» **Work request**: Within the records that follow, find every line containing the string "Defaults". Copy those lines.
◆ ◆ ◆
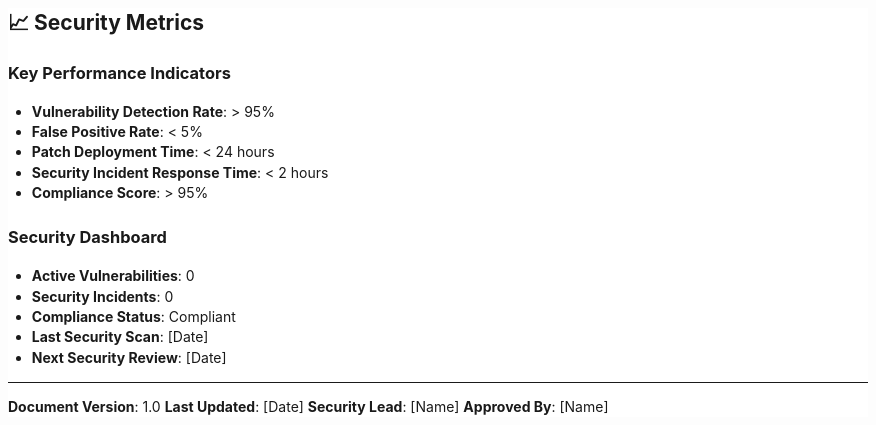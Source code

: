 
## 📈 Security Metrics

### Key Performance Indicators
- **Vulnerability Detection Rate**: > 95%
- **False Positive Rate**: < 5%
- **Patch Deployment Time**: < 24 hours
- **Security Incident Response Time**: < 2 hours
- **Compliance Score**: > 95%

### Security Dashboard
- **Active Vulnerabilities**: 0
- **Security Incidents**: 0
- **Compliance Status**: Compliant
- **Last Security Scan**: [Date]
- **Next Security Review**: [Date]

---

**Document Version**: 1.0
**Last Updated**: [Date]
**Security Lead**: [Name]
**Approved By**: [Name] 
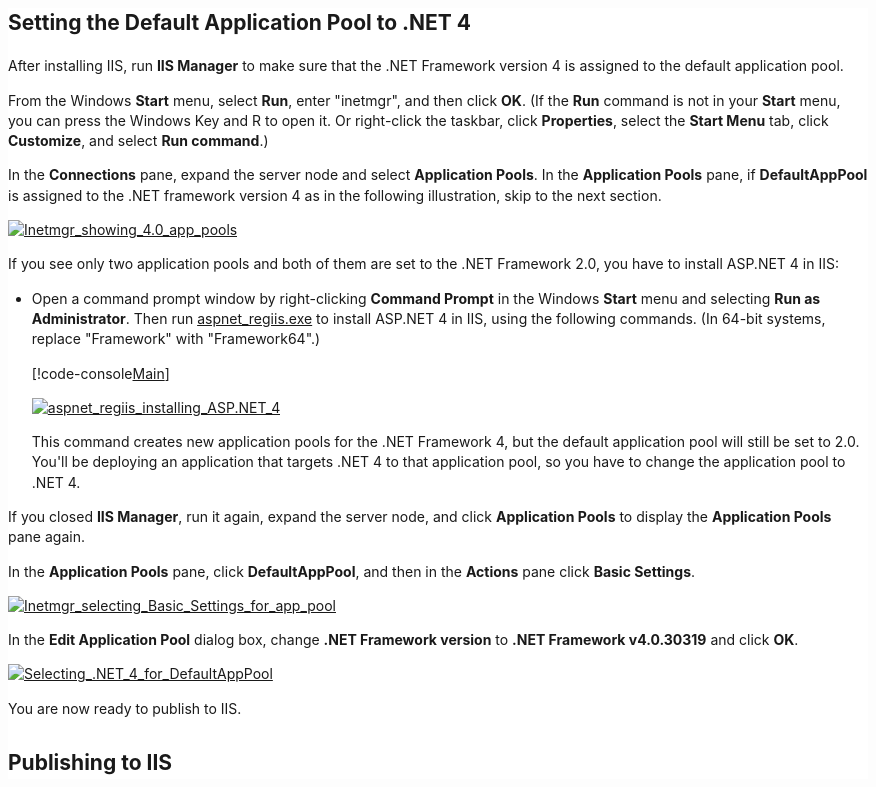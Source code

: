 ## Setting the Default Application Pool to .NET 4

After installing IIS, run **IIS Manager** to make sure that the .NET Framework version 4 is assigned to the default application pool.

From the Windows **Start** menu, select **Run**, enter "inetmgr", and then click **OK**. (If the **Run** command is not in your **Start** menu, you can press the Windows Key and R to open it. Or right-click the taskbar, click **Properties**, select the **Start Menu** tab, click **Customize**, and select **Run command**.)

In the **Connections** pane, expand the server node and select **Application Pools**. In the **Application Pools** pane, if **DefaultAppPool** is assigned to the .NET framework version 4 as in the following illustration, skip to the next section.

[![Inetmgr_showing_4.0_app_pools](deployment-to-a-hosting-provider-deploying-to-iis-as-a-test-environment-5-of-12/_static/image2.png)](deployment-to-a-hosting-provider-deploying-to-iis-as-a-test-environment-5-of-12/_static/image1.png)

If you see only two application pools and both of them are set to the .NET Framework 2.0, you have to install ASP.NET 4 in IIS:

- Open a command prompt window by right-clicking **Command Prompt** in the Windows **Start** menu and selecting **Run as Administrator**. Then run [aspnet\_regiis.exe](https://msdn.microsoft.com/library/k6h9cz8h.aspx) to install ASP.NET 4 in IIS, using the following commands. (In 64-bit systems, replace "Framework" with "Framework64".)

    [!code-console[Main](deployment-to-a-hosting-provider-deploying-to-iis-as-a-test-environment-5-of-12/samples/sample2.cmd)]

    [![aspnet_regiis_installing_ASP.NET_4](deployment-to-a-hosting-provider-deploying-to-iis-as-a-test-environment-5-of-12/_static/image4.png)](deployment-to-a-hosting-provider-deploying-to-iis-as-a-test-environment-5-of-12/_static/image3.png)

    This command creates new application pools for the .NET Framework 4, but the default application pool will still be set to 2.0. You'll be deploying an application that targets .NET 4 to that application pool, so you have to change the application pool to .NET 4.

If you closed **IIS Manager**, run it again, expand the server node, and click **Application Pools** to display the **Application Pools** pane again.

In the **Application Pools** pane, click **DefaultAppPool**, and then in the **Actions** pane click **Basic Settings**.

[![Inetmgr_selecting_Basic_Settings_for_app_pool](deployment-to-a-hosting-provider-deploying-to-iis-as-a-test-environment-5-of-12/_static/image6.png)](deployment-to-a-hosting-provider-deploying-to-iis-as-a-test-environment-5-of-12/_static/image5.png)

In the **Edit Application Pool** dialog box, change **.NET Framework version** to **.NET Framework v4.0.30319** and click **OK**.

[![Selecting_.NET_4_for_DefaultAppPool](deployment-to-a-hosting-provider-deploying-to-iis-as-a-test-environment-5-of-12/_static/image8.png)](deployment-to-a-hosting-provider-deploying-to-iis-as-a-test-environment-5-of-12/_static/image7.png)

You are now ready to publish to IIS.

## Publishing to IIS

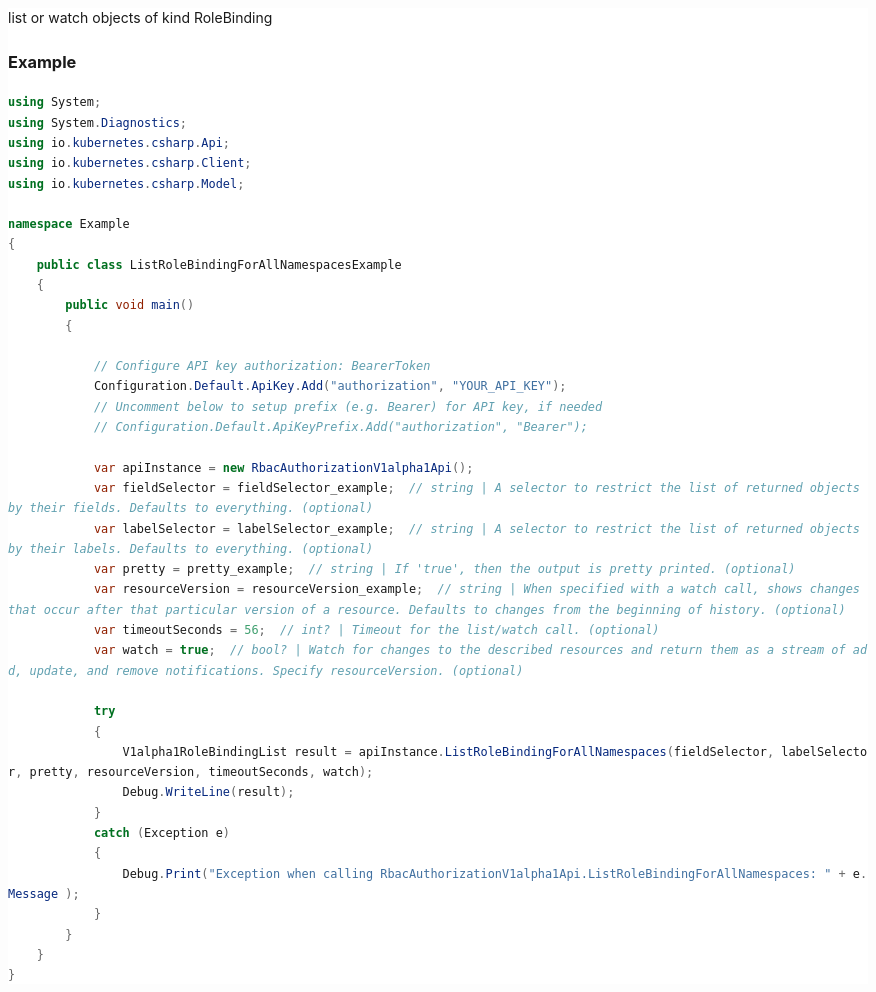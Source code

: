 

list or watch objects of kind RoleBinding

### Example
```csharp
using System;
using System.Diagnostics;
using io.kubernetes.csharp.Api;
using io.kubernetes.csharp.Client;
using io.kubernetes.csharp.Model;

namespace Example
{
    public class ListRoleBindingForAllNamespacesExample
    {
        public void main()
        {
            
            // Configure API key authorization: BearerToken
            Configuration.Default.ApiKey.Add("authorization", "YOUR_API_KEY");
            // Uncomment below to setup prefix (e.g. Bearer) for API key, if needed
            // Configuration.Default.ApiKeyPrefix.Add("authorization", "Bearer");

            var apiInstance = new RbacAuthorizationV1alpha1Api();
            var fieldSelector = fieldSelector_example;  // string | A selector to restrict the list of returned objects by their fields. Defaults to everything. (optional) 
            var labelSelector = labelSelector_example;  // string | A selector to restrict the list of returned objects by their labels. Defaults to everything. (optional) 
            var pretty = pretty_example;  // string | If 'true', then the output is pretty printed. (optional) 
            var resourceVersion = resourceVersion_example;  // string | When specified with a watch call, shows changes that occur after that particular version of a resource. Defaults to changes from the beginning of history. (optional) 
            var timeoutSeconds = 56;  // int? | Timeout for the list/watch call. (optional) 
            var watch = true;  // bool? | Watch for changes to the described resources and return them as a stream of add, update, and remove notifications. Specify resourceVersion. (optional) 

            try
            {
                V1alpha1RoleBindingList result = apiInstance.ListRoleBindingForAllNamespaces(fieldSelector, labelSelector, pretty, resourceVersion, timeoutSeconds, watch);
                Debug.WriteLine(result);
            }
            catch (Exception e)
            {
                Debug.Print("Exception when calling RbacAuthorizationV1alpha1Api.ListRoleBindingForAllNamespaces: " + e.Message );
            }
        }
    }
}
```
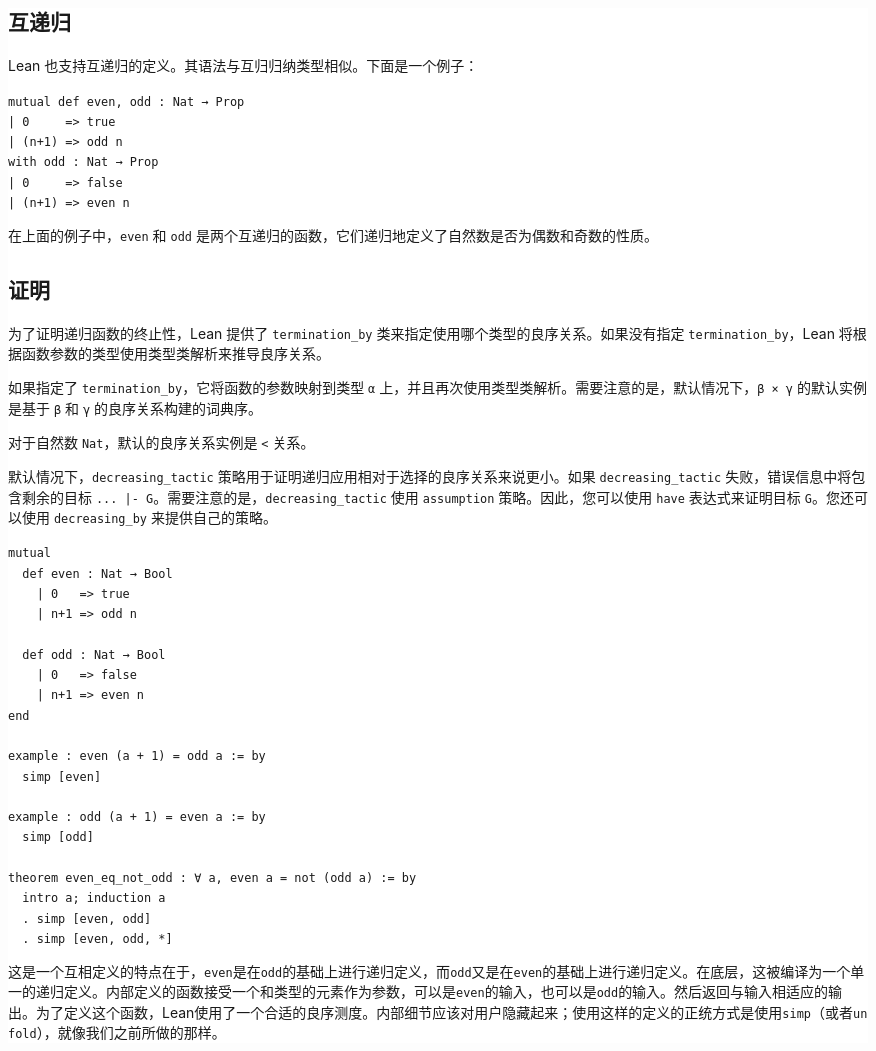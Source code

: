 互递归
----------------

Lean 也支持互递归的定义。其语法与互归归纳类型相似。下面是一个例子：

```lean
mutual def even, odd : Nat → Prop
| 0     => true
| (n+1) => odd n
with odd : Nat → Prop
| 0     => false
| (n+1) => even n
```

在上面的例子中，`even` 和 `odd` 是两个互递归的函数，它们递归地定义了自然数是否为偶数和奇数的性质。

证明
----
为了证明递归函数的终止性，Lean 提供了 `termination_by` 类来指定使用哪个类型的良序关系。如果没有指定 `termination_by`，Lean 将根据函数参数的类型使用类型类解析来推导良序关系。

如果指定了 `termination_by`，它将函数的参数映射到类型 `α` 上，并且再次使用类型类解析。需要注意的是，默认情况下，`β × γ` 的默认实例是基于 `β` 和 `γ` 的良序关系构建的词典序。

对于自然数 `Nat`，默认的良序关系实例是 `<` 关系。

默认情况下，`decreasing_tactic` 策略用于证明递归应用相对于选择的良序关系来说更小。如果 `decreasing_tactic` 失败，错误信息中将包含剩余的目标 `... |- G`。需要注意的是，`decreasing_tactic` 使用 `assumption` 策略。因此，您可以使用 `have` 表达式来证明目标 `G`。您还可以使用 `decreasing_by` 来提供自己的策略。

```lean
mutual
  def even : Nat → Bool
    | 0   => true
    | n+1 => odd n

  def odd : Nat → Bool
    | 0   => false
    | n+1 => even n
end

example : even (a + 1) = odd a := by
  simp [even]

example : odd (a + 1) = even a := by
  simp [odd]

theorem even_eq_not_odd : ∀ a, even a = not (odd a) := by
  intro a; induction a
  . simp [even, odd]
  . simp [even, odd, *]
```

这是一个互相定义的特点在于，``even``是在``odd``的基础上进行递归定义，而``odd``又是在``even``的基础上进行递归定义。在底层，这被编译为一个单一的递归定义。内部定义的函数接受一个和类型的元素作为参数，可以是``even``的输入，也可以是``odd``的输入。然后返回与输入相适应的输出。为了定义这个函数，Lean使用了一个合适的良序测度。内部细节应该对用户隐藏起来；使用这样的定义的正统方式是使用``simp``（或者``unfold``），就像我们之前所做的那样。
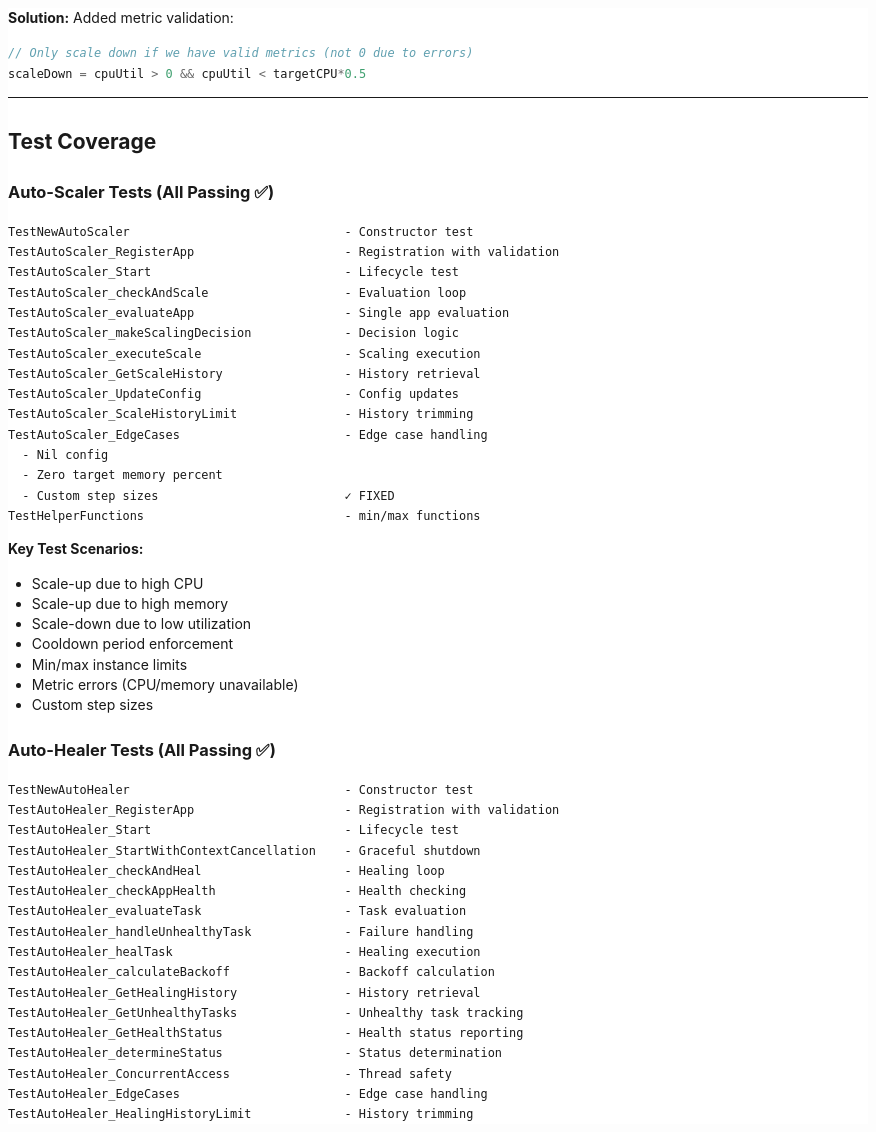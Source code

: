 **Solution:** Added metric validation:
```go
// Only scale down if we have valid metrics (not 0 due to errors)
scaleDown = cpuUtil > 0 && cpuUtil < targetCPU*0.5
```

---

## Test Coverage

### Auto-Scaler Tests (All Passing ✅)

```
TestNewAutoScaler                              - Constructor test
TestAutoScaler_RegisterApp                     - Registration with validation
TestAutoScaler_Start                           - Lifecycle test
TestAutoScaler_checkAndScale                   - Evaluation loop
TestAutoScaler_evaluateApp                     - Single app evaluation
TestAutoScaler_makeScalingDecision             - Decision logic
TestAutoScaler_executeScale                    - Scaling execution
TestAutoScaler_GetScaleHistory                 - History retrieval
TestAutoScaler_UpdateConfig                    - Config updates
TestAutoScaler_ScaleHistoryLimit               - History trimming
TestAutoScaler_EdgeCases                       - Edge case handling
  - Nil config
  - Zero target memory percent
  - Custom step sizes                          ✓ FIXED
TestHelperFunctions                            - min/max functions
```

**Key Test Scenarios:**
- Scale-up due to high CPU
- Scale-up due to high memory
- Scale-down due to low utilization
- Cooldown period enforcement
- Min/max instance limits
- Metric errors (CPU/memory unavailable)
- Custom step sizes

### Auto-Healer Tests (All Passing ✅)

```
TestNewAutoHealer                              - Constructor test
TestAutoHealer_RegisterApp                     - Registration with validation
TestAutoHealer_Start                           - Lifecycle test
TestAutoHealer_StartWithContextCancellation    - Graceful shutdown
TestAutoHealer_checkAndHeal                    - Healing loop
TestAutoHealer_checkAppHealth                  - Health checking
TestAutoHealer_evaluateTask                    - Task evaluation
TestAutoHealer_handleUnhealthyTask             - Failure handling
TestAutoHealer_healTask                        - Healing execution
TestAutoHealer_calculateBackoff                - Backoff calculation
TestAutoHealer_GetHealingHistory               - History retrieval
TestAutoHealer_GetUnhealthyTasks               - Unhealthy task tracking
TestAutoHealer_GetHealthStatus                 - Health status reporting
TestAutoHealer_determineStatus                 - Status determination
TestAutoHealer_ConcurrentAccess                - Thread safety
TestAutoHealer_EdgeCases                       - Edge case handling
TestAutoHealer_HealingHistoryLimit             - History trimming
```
◆ ◆ ◆
» **Task answer**:
            var fieldSelector = fieldSelector_example;  // string | A selector to restrict the list of returned objects by their fields. Defaults to everything. (optional) 
            var labelSelector = labelSelector_example;  // string | A selector to restrict the list of returned objects by their labels. Defaults to everything. (optional) 
            var resourceVersion = resourceVersion_example;  // string | When specified with a watch call, shows changes that occur after that particular version of a resource. Defaults to changes from the beginning of history. (optional) 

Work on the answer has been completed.